# What are correct values for precision and recall in edge cases?

Precision is defined as:

p = true positives / (true positives + false positives)


Is it correct that, as true positives and false positives approach 0, the precision approaches 1?

Same question for recall:

r = true positives / (true positives + false negatives)


I am currently implementing a statistical test where I need to calculate these values, and sometimes it happens that the denominator is 0, and I am wondering which value to return for this case.

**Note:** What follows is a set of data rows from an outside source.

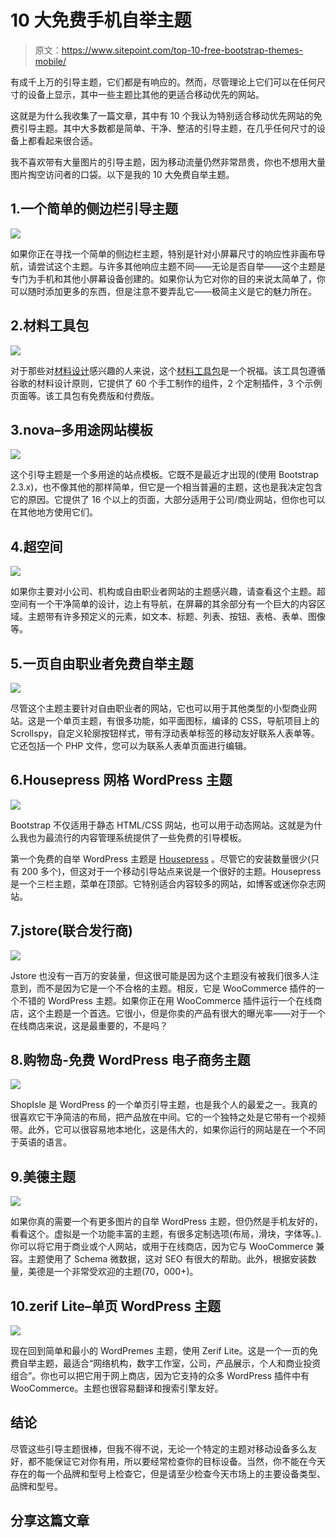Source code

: # 10 大免费手机自举主题

> 原文：<https://www.sitepoint.com/top-10-free-bootstrap-themes-mobile/>

有成千上万的引导主题，它们都是有响应的。然而，尽管理论上它们可以在任何尺寸的设备上显示，其中一些主题比其他的更适合移动优先的网站。

这就是为什么我收集了一篇文章，其中有 10 个我认为特别适合移动优先网站的免费引导主题。其中大多数都是简单、干净、整洁的引导主题，在几乎任何尺寸的设备上都看起来很合适。

我不喜欢带有大量图片的引导主题，因为移动流量仍然非常昂贵，你也不想用大量图片掏空访问者的口袋。以下是我的 10 大免费自举主题。

## 1.一个简单的侧边栏引导主题

![](img/0a8e3fc6ec7a69e67a83afa4f77130c2.png)

如果你正在寻找一个简单的侧边栏主题，特别是针对小屏幕尺寸的响应性非画布导航，请尝试这个主题。与许多其他响应主题不同——无论是否自举——这个主题是专门为手机和其他小屏幕设备创建的。如果你认为它对你的目的来说太简单了，你可以随时添加更多的东西，但是注意不要弄乱它——极简主义是它的魅力所在。

## 2.材料工具包

![](img/936bf5988b4295f83080b6f67605019a.png)

对于那些对[材料设计](https://www.sitepoint.com/10-essential-material-design-resources-and-tutorials/)感兴趣的人来说，这个[材料工具包](https://www.creative-tim.com/product/material-kit)是一个祝福。该工具包遵循谷歌的材料设计原则，它提供了 60 个手工制作的组件，2 个定制插件，3 个示例页面等。该工具包有免费版和付费版。

## 3.nova–多用途网站模板

![](img/ede95d2f98872605cff99105d71fd7a4.png)

这个引导主题是一个多用途的站点模板。它既不是最近才出现的(使用 Bootstrap 2.3.x)，也不像其他的那样简单，但它是一个相当普遍的主题，这也是我决定包含它的原因。它提供了 16 个以上的页面，大部分适用于公司/商业网站，但你也可以在其他地方使用它们。

## 4.超空间

![](img/1c0e45f4cc5add061dd764d17d7c6f48.png)

如果你主要对小公司、机构或自由职业者网站的主题感兴趣，请查看这个主题。超空间有一个干净简单的设计，边上有导航，在屏幕的其余部分有一个巨大的内容区域。主题带有许多预定义的元素，如文本、标题、列表、按钮、表格、表单、图像等。

## 5.一页自由职业者免费自举主题

![](img/795d40220de13d1e273caf18257ce99f.png)

尽管这个主题主要针对自由职业者的网站，它也可以用于其他类型的小型商业网站。这是一个单页主题，有很多功能，如平面图标，编译的 CSS，导航项目上的 Scrollspy，自定义轮廓按钮样式，带有浮动表单标签的移动友好联系人表单等。它还包括一个 PHP 文件，您可以为联系人表单页面进行编辑。

## 6.Housepress 网格 WordPress 主题

![](img/cbd02e63f4102e71f78c16a07c6367ac.png)

Bootstrap 不仅适用于静态 HTML/CSS 网站，也可以用于动态网站。这就是为什么我也为最流行的内容管理系统提供了一些免费的引导模板。

第一个免费的自举 WordPress 主题是 [Housepress](https://wordpress.org/themes/housepress/) 。尽管它的安装数量很少(只有 200 多个)，但这对于一个移动引导站点来说是一个很好的主题。Housepress 是一个三栏主题，菜单在顶部。它特别适合内容较多的网站，如博客或迷你杂志网站。

## 7.jstore(联合发行商)

![](img/08ba01808f74fd3eb885908524a86454.png)

Jstore 也没有一百万的安装量，但这很可能是因为这个主题没有被我们很多人注意到，而不是因为它是一个不合格的主题。相反，它是 WooCommerce 插件的一个不错的 WordPress 主题。如果你正在用 WooCommerce 插件运行一个在线商店，这个主题是一个首选。它很小，但是你卖的产品有很大的曝光率——对于一个在线商店来说，这是最重要的，不是吗？

## 8.购物岛-免费 WordPress 电子商务主题

![](img/c93611f2c32745fbe3f4f4c4231332a6.png)

ShopIsle 是 WordPress 的一个单页引导主题，也是我个人的最爱之一。我真的很喜欢它干净简洁的布局，把产品放在中间。它的一个独特之处是它带有一个视频带。此外，它可以很容易地本地化，这是伟大的，如果你运行的网站是在一个不同于英语的语言。

## 9.美德主题

![](img/8cedbed5b54eba11061de40cc1176caf.png)

如果你真的需要一个有更多图片的自举 WordPress 主题，但仍然是手机友好的，看看这个。虚拟是一个功能丰富的主题，有很多定制选项(布局，滑块，字体等。).你可以将它用于商业或个人网站，或用于在线商店，因为它与 WooCommerce 兼容。主题使用了 Schema 微数据，这对 SEO 有很大的帮助。此外，根据安装数量，美德是一个非常受欢迎的主题(70，000+)。

## 10.zerif Lite–单页 WordPress 主题

![](img/a82a391549285b2a308cc873fce02d10.png)

现在回到简单和最小的 WordPremes 主题，使用 Zerif Lite。这是一个一页的免费自举主题，最适合“网络机构，数字工作室，公司，产品展示，个人和商业投资组合”。你也可以把它用于网上商店，因为它支持的众多 WordPress 插件中有 WooCommerce。主题也很容易翻译和搜索引擎友好。

## 结论

尽管这些引导主题很棒，但我不得不说，无论一个特定的主题对移动设备多么友好，都不能保证它对你有用，所以要经常检查你的目标设备。当然，你不能在今天存在的每一个品牌和型号上检查它，但是请至少检查今天市场上的主要设备类型、品牌和型号。

## 分享这篇文章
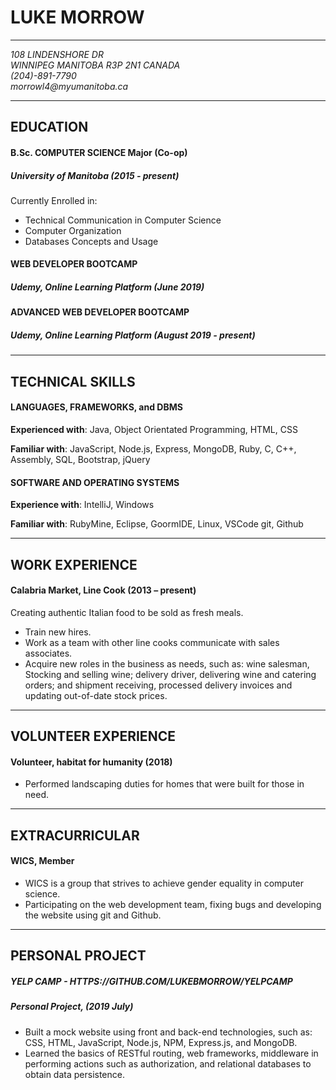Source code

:# LUKE MORROW
---
_108 LINDENSHORE DR_  
_WINNIPEG MANITOBA R3P 2N1 CANADA_  
_(204)-891-7790_  
_morrowl4@myumanitoba.ca_

---
## EDUCATION
#### B.Sc. COMPUTER SCIENCE Major (Co-op)  
##### University of Manitoba (2015 - present)
 Currently Enrolled in:
*	Technical Communication in Computer Science
*	Computer Organization
*	Databases Concepts and Usage

#### WEB DEVELOPER BOOTCAMP
##### Udemy, Online Learning Platform (June 2019)

#### ADVANCED WEB DEVELOPER BOOTCAMP
##### Udemy, Online Learning Platform (August 2019 - present)
---
## TECHNICAL SKILLS
#### LANGUAGES, FRAMEWORKS, and DBMS
**Experienced with**: Java, Object Orientated Programming, HTML, CSS

**Familiar with**: JavaScript, Node.js, Express, MongoDB, Ruby, C, C++, Assembly, SQL, Bootstrap, jQuery

#### SOFTWARE AND OPERATING SYSTEMS
**Experience with**: IntelliJ, Windows

**Familiar with**: RubyMine, Eclipse, GoormIDE, Linux, VSCode git, Github

---
## WORK EXPERIENCE
#### Calabria Market, Line Cook	(2013 – present)
Creating authentic Italian food to be sold as fresh meals.
*	Train new hires.
*	Work as a team with other line cooks communicate with sales associates.
*	Acquire new roles in the business as needs, such as: wine salesman, Stocking and selling wine; delivery driver, delivering wine and catering orders; and shipment receiving, processed delivery invoices and updating out-of-date stock prices.

---
## VOLUNTEER EXPERIENCE
#### Volunteer, habitat for humanity (2018)
*	Performed landscaping duties for homes that were built for those in need.
---
## EXTRACURRICULAR
#### WICS, Member
*	WICS is a group that strives to achieve gender equality in computer science.
*	Participating on the web development team, fixing bugs and developing the website using git and Github.
---
## PERSONAL PROJECT
##### YELP CAMP -  HTTPS://GITHUB.COM/LUKEBMORROW/YELPCAMP
##### Personal Project, (2019 July)
*	Built a mock website using front and back-end technologies, such as: CSS, HTML, JavaScript, Node.js, NPM, Express.js, and MongoDB.
*	Learned the basics of RESTful routing, web frameworks, middleware in performing actions such as authorization, and relational databases to obtain data persistence.
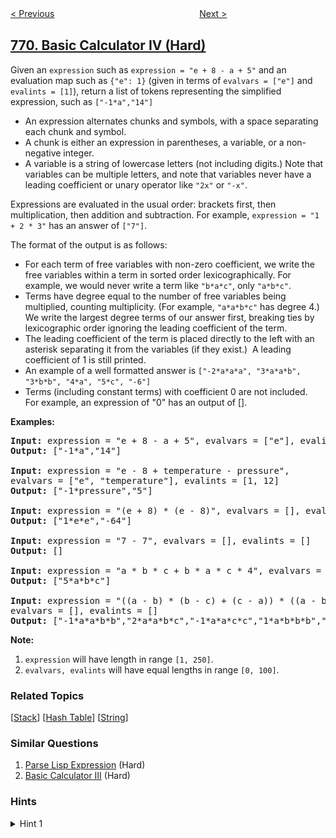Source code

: <!--|This file generated by command(leetcode description); DO NOT EDIT.    |-->
<!--+----------------------------------------------------------------------+-->
<!--|@author    openset <openset.wang@gmail.com>                           |-->
<!--|@link      https://github.com/openset                                 |-->
<!--|@home      https://github.com/openset/leetcode                        |-->
<!--+----------------------------------------------------------------------+-->

[< Previous](https://github.com/openset/leetcode/tree/master/problems/max-chunks-to-make-sorted "Max Chunks To Make Sorted")
　　　　　　　　　　　　　　　　
[Next >](https://github.com/openset/leetcode/tree/master/problems/jewels-and-stones "Jewels and Stones")

## [770. Basic Calculator IV (Hard)](https://leetcode.com/problems/basic-calculator-iv "基本计算器 IV")

<p>Given an <code>expression</code>&nbsp;such as <code>expression = &quot;e + 8 - a + 5&quot;</code> and an evaluation map such as <code>{&quot;e&quot;: 1}</code> (given in terms of <code>evalvars = [&quot;e&quot;]</code> and <code>evalints = [1]</code>), return a list of tokens representing the simplified expression, such as <code>[&quot;-1*a&quot;,&quot;14&quot;]</code></p>

<ul>
	<li>An expression alternates chunks and symbols, with a space separating each chunk and symbol.</li>
	<li>A chunk is either an expression in parentheses, a variable, or a non-negative integer.</li>
	<li>A variable is a string of lowercase letters (not including digits.) Note that variables can be multiple letters, and note that variables never have a leading coefficient or unary operator like <code>&quot;2x&quot;</code> or <code>&quot;-x&quot;</code>.</li>
</ul>

<p>Expressions are evaluated in the usual order: brackets first, then multiplication, then addition and subtraction. For example, <code>expression = &quot;1 + 2 * 3&quot;</code> has an answer of <code>[&quot;7&quot;]</code>.</p>

<p>The format of the output is as follows:</p>

<ul>
	<li>For each term of free variables with non-zero coefficient, we write the free variables within a term in sorted order lexicographically. For example, we would never write a term like <code>&quot;b*a*c&quot;</code>, only <code>&quot;a*b*c&quot;</code>.</li>
	<li>Terms have degree equal to the number of free variables being multiplied, counting multiplicity. (For example, <code>&quot;a*a*b*c&quot;</code> has degree 4.) We write the largest degree terms of our answer first, breaking ties by lexicographic order ignoring the leading coefficient of the term.</li>
	<li>The leading coefficient of the term is placed directly to the left with an asterisk separating it from the variables (if they exist.)&nbsp; A leading coefficient of 1 is still printed.</li>
	<li>An example of a well formatted answer is <code>[&quot;-2*a*a*a&quot;, &quot;3*a*a*b&quot;, &quot;3*b*b&quot;, &quot;4*a&quot;, &quot;5*c&quot;, &quot;-6&quot;]</code>&nbsp;</li>
	<li>Terms (including constant terms) with coefficient 0 are not included.&nbsp; For example, an expression of &quot;0&quot; has an output of [].</li>
</ul>

<p><strong>Examples:</strong></p>

<pre>
<strong>Input:</strong> expression = &quot;e + 8 - a + 5&quot;, evalvars = [&quot;e&quot;], evalints = [1]
<strong>Output:</strong> [&quot;-1*a&quot;,&quot;14&quot;]

<strong>Input:</strong> expression = &quot;e - 8 + temperature - pressure&quot;,
evalvars = [&quot;e&quot;, &quot;temperature&quot;], evalints = [1, 12]
<strong>Output:</strong> [&quot;-1*pressure&quot;,&quot;5&quot;]

<strong>Input:</strong> expression = &quot;(e + 8) * (e - 8)&quot;, evalvars = [], evalints = []
<strong>Output:</strong> [&quot;1*e*e&quot;,&quot;-64&quot;]

<strong>Input:</strong> expression = &quot;7 - 7&quot;, evalvars = [], evalints = []
<strong>Output:</strong> []

<strong>Input:</strong> expression = &quot;a * b * c + b * a * c * 4&quot;, evalvars = [], evalints = []
<strong>Output:</strong> [&quot;5*a*b*c&quot;]

<strong>Input:</strong> expression = &quot;((a - b) * (b - c) + (c - a)) * ((a - b) + (b - c) * (c - a))&quot;,
evalvars = [], evalints = []
<strong>Output:</strong> [&quot;-1*a*a*b*b&quot;,&quot;2*a*a*b*c&quot;,&quot;-1*a*a*c*c&quot;,&quot;1*a*b*b*b&quot;,&quot;-1*a*b*b*c&quot;,&quot;-1*a*b*c*c&quot;,&quot;1*a*c*c*c&quot;,&quot;-1*b*b*b*c&quot;,&quot;2*b*b*c*c&quot;,&quot;-1*b*c*c*c&quot;,&quot;2*a*a*b&quot;,&quot;-2*a*a*c&quot;,&quot;-2*a*b*b&quot;,&quot;2*a*c*c&quot;,&quot;1*b*b*b&quot;,&quot;-1*b*b*c&quot;,&quot;1*b*c*c&quot;,&quot;-1*c*c*c&quot;,&quot;-1*a*a&quot;,&quot;1*a*b&quot;,&quot;1*a*c&quot;,&quot;-1*b*c&quot;]
</pre>

<p><strong>Note:</strong></p>

<ol>
	<li><code>expression</code> will have length in range <code>[1, 250]</code>.</li>
	<li><code>evalvars, evalints</code> will have equal lengths in range <code>[0, 100]</code>.</li>
</ol>

### Related Topics
  [[Stack](https://github.com/openset/leetcode/tree/master/tag/stack/README.md)]
  [[Hash Table](https://github.com/openset/leetcode/tree/master/tag/hash-table/README.md)]
  [[String](https://github.com/openset/leetcode/tree/master/tag/string/README.md)]

### Similar Questions
  1. [Parse Lisp Expression](https://github.com/openset/leetcode/tree/master/problems/parse-lisp-expression) (Hard)
  1. [Basic Calculator III](https://github.com/openset/leetcode/tree/master/problems/basic-calculator-iii) (Hard)

### Hints
<details>
<summary>Hint 1</summary>
One way is with a Polynomial class.  For example,

* `Poly:add(this, that)` returns the result of `this + that`.
* `Poly:sub(this, that)` returns the result of `this - that`.
* `Poly:mul(this, that)` returns the result of `this * that`.
* `Poly:evaluate(this, evalmap)` returns the polynomial after replacing all free variables with constants as specified by `evalmap`.
* `Poly:toList(this)` returns the polynomial in the correct output format.

* `Solution::combine(left, right, symbol)` returns the result of applying the binary operator represented by `symbol` to `left` and `right`.
* `Solution::make(expr)` makes a new `Poly` represented by either the constant or free variable specified by `expr`.
* `Solution::parse(expr)` parses an expression into a new `Poly`.
</details>
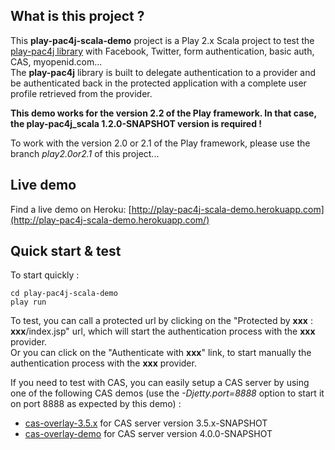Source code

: ## What is this project ?

This **play-pac4j-scala-demo** project is a Play 2.x Scala project to test the [play-pac4j library](https://github.com/leleuj/play-pac4j) with Facebook, Twitter, form authentication, basic auth, CAS, myopenid.com...  
The **play-pac4j** library is built to delegate authentication to a provider and be authenticated back in the protected application with a complete user profile retrieved from the provider.

**This demo works for the version 2.2 of the Play framework. In that case, the play-pac4j_scala 1.2.0-SNAPSHOT version is required !**

To work with the version 2.0 or 2.1 of the Play framework, please use the branch *play2.0or2.1* of this project...

## Live demo

Find a live demo on Heroku: [http://play-pac4j-scala-demo.herokuapp.com](http://play-pac4j-scala-demo.herokuapp.com/)

## Quick start & test

To start quickly :

    cd play-pac4j-scala-demo
    play run

To test, you can call a protected url by clicking on the "Protected by **xxx** : **xxx**/index.jsp" url, which will start the authentication process with the **xxx** provider.  
Or you can click on the "Authenticate with **xxx**" link, to start manually the authentication process with the **xxx** provider.

If you need to test with CAS, you can easily setup a CAS server by using one of the following CAS demos (use the *-Djetty.port=8888* option to start it on port 8888 as expected by this demo) :
- [cas-overlay-3.5.x](https://github.com/leleuj/cas-overlay-3.5.x) for CAS server version 3.5.x-SNAPSHOT
- [cas-overlay-demo](https://github.com/leleuj/cas-overlay-demo) for CAS server version 4.0.0-SNAPSHOT

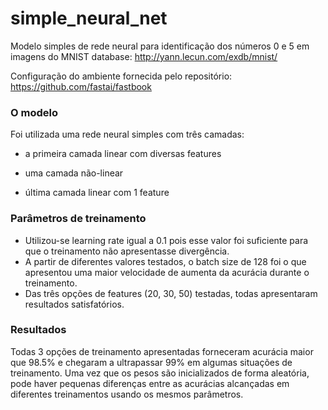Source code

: # simple_neural_net

Modelo simples de rede neural para identificação dos números 0 e 5 em imagens do MNIST database: http://yann.lecun.com/exdb/mnist/

Configuração do ambiente fornecida pelo repositório: https://github.com/fastai/fastbook





### O modelo

Foi utilizada uma rede neural simples com três camadas:

* a primeira camada linear com diversas features

* uma camada não-linear

* última camada linear com 1 feature



### Parâmetros de treinamento

* Utilizou-se learning rate igual a 0.1 pois esse valor foi suficiente para que o treinamento não apresentasse divergência.
* A partir de diferentes valores testados, o batch size de 128 foi o que apresentou uma maior velocidade de aumenta da acurácia durante o treinamento.
* Das três opções de features (20, 30, 50) testadas, todas apresentaram resultados satisfatórios.



### Resultados

Todas 3 opções de treinamento apresentadas forneceram acurácia maior que 98.5% e chegaram a ultrapassar 99% em algumas situações de treinamento. Uma vez que os pesos são inicializados de forma aleatória, pode haver pequenas diferenças entre as acurácias alcançadas em diferentes treinamentos usando os mesmos parâmetros.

P.S.: Excuse the inappropriate tag, I wanted to use recall, precision and limit, but I cannot create new Tags yet.

• I don't think we need limit tag. – user88 Aug 17 '10 at 11:08
• Presumably you're attempting to quantify performance of some diagnostic procedure; is there any reason you're not using a proper signal detection theory metric like d', A', or area under the ROC curve? – Mike Lawrence Aug 17 '10 at 11:19
• @Mike, precision and recall are common evaluation metrics in, e.g., information retrieval where ROC, or in particular specificity is awkward to use because you already expect a high number of false positives. – user979 Aug 17 '10 at 18:02

Given a confusion matrix:

            predicted
(+)   (-)
---------
(+) | TP | FN |
actual      ---------
(-) | FP | TN |
---------


we know that:

Precision = TP / (TP + FP)
Recall = TP / (TP + FN)


Lets consider the cases where the denominator is zero:

• TP+FN=0 : means that there were no positive cases in the input data
• TP+FP=0 : means that all instances were predicted as negative
• Extending your answer: If TP=0 (as in both cases), recall is 1, since the method has discovered all of none true positives; precision is 0 if there is any FP and 1 otherwise. – user88 Aug 17 '10 at 11:44

Answer is Yes. The undefined edge cases occur when true positives (TP) are 0 since this is in the denominator of both P & R. In this case,

• Recall = 1 when FN=0, since 100% of the TP were discovered
• Precision = 1 when FP=0, since no there were no spurious results

This is a reformulation of @mbq's comment.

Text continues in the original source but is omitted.